In the past, semiconductor devices have been packaged by placing a transistor chip on a single piece of electrically nonconductive material, such as beryllia ceramic, to isolate electrically the chip from the package base which is typically made of copper. The prior art uses a single ceramic substrate upon which a silicon chip is placed. The thermal path is through the silicon chip. through the ceramic, and into whatever the ceramic is braized to, either a copper stud or a copper flange. The thickness of the ceramic has regard to the expansion rate difference between the ceramic and the copper braized to the ceramic.

These two materials expand at substantially different rates. Therefore, as the package gets hot during the braizing operation, the ceramic tends to crack. It is desirable to keep the braize area small and the ceramic as thick as possible to reduce the danger of cracking. However, it is also desirable to make the ceramic as thin as possible because it is a resistive path to the thermal flow through the semiconductor device. It is desirable to reduce the thickness of the base in order to reduce the thermal resistance, but the base has been made thick for structural rigidity. It will be appreciated that as requirements for higher power outputs increase, the size of the transistor chip is increased. This necessitates a larger braize area, thereby increasing the possibility of cracking. Thus, it will be appreciated that problems have to be overcome if the risk of cracking is to be reduced.
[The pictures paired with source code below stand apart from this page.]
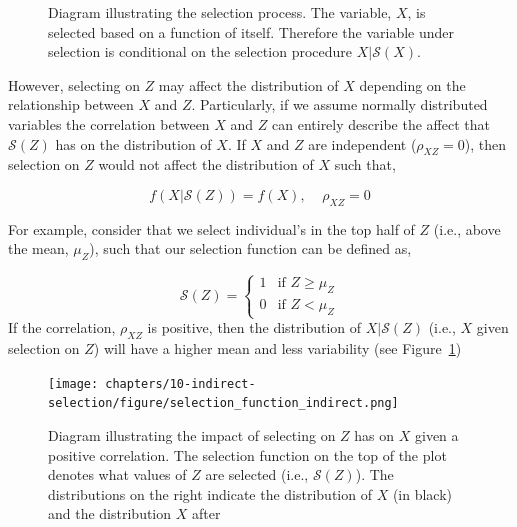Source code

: \documentclass[
  letterpaper,
  DIV=11,
  numbers=noendperiod]{scrreprt}
\begin{document}
\begin{figure}[H]


\caption{\label{fig-indirect-select-diag}Diagram illustrating the
selection process. The variable, \(X\), is selected based on a function
of itself. Therefore the variable under selection is conditional on the
selection procedure \(X|\mathcal{S}(X)\).}

\end{figure}%

However, selecting on \(Z\) may affect the distribution of \(X\)
depending on the relationship between \(X\) and \(Z\). Particularly, if
we assume normally distributed variables the correlation between \(X\)
and \(Z\) can entirely describe the affect that \(\mathcal{S}(Z)\) has
on the distribution of \(X\). If \(X\) and \(Z\) are independent
(\(\rho_{XZ}=0\)), then selection on \(Z\) would not affect the
distribution of \(X\) such that,

\[
f(X|\mathcal{S}(Z)) = f(X),\;\;\;\; \rho_{XZ}= 0
\]

For example, consider that we select individual's in the top half of
\(Z\) (i.e., above the mean, \(\mu_{Z}\)), such that our selection
function can be defined as,

\[\mathcal{S}(Z) = \begin{cases}1 & \text{if }Z\geq\mu_{Z}\\ 0 & \text{if }Z<\mu_{Z} \end{cases}\]
If the correlation, \(\rho_{XZ}\) is positive, then the distribution of
\(X|\mathcal{S}(Z)\) (i.e., \(X\) given selection on \(Z\)) will have a
higher mean and less variability (see
Figure~\ref{fig-indirect-select-diag})

\begin{figure}[H]

{\centering \texttt{[image: chapters/10-indirect-selection/figure/selection\_function\_indirect.png]}

}

\caption{Diagram illustrating the impact of selecting on \(Z\) has on
\(X\) given a positive correlation. The selection function on the top of
the plot denotes what values of \(Z\) are selected (i.e.,
\(\mathcal{S}(Z)\)). The distributions on the right indicate the
distribution of \(X\) (in black) and the distribution \(X\) after}

\end{figure}%
\end{document}
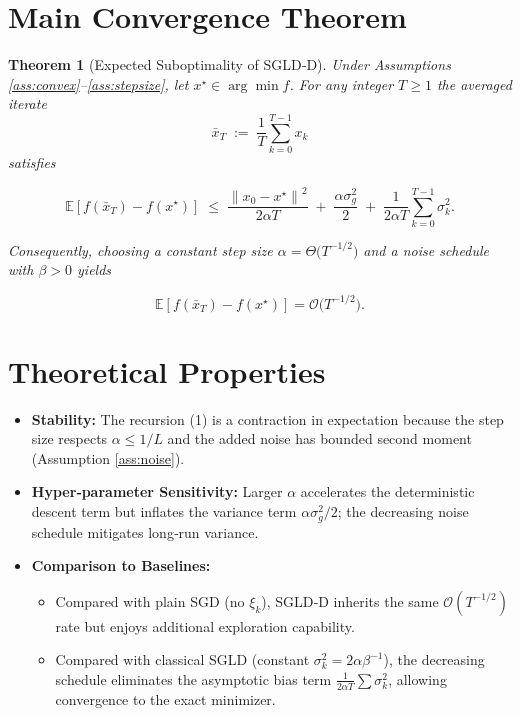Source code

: \documentclass[11pt]{article}
\newtheorem{theorem}{Theorem}
\newcommand{\E}{\mathbb{E}}
\newcommand{\norm}[1]{\left\|#1\right\|}
\begin{document}
\section*{Main Convergence Theorem}
\begin{theorem}[Expected Suboptimality of SGLD‑D]\label{thm:main}
Under Assumptions \ref{ass:convex}–\ref{ass:stepsize}, let $x^{\star}\in\arg\min f$.
For any integer $T\ge1$ the averaged iterate  
\[
\bar x_{T}\;:=\;\frac{1}{T}\sum_{k=0}^{T-1}x_{k}
\]
satisfies  

\[
\E\!\left[f(\bar x_{T})-f(x^{\star})\right]
\;\le\;
\frac{\norm{x_{0}-x^{\star}}^{2}}{2\alpha T}
\;+\;
\frac{\alpha\sigma_{g}^{2}}{2}
\;+\;
\frac{1}{2\alpha T}\sum_{k=0}^{T-1}\sigma_{k}^{2}.
\tag{6}
\]

Consequently, choosing a constant step size $\alpha = \Theta\!\big(T^{-1/2}\big)$ and a noise schedule with $\beta>0$ yields  

\[
\E\!\left[f(\bar x_{T})-f(x^{\star})\right]=\mathcal O\!\big(T^{-1/2}\big).
\tag{7}
\]
\end{theorem}

\section*{Theoretical Properties}
\begin{itemize}
    \item \textbf{Stability:} The recursion (1) is a contraction in expectation because the step size respects $\alpha\le1/L$ and the added noise has bounded second moment (Assumption \ref{ass:noise}).
    \item \textbf{Hyper‑parameter Sensitivity:} Larger $\alpha$ accelerates the deterministic descent term but inflates the variance term $\alpha\sigma_{g}^{2}/2$; the decreasing noise schedule mitigates long‑run variance.
    \item \textbf{Comparison to Baselines:}
    \begin{itemize}
        \item Compared with plain SGD (no $\xi_{k}$), SGLD‑D inherits the same $\mathcal O(T^{-1/2})$ rate but enjoys additional exploration capability.
        \item Compared with classical SGLD (constant $\sigma_{k}^{2}=2\alpha\beta^{-1}$), the decreasing schedule eliminates the asymptotic bias term $\frac{1}{2\alpha T}\sum\sigma_{k}^{2}$, allowing convergence to the exact minimizer.
    \end{itemize}
\end{itemize}
\end{document}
According to the present invention, there is provided a package suitable for holding a composite semiconductor device, said device comprising semiconductor dies, said package comprising: an electrically conductive support member; electrically conductive first layers, these layers being in electrical and thermal contact with said support member: electrically conductive second layers, these layers each having respective first and second sides, said first sides being able to be bonded to respective ones of said dies; and electrically non-conductive wafers, these wafers each having respective first and second sides, said first sides of said wafers being bonded to respective ones of said first layers, said second sides of said wafers being bonded to respective ones of said second layers, wherein said support member has at least one first region of thickness thinner that at least one second region of said support member, the or each said first region corresponding to the location of at least one said wafer. There can be a plurality of said first regions, wherein each of the first regions corresponds to the location of a respective one of said wafers.
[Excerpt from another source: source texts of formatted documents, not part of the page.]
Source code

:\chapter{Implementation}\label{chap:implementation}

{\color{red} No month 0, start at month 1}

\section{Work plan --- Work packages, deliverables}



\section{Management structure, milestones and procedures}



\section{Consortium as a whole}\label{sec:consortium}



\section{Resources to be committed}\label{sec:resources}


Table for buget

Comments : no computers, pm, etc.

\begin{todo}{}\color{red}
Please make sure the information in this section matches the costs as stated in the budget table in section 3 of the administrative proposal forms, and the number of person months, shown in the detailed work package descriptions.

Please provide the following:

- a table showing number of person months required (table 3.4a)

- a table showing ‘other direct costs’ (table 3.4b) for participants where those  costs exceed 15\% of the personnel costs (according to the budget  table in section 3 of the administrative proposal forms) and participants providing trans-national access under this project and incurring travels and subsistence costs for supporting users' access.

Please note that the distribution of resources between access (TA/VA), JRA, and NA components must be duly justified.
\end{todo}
Said first region can be adapted to receive at least one said wafer. Said first region can comprise at least one cavity for containing at least one said wafer. There can be a plurality of said cavities, wherein each of said cavities is for containing a respective one of said wafers. Said support member can be metallic, e.g. comprise copper. Said first layers can be metallized layers. Said second layers can be metallized layers. Said wafers can be ceramic e.g. comprise beryllia ceramic.

Said package according to the present invention can comprise means for enabling said dies to be wired to give a single semiconductor device. Said means for enabling said wiring can comprise at least one input pad and at least one output pad.

Said means for enabling said wiring can comprise an electrically non-conductive element for attaching to said support member and constituting wall means for at least partly surrounding said dies when said dies are bonded to said first sides of said second layers. Said element can be ceramic, e.g.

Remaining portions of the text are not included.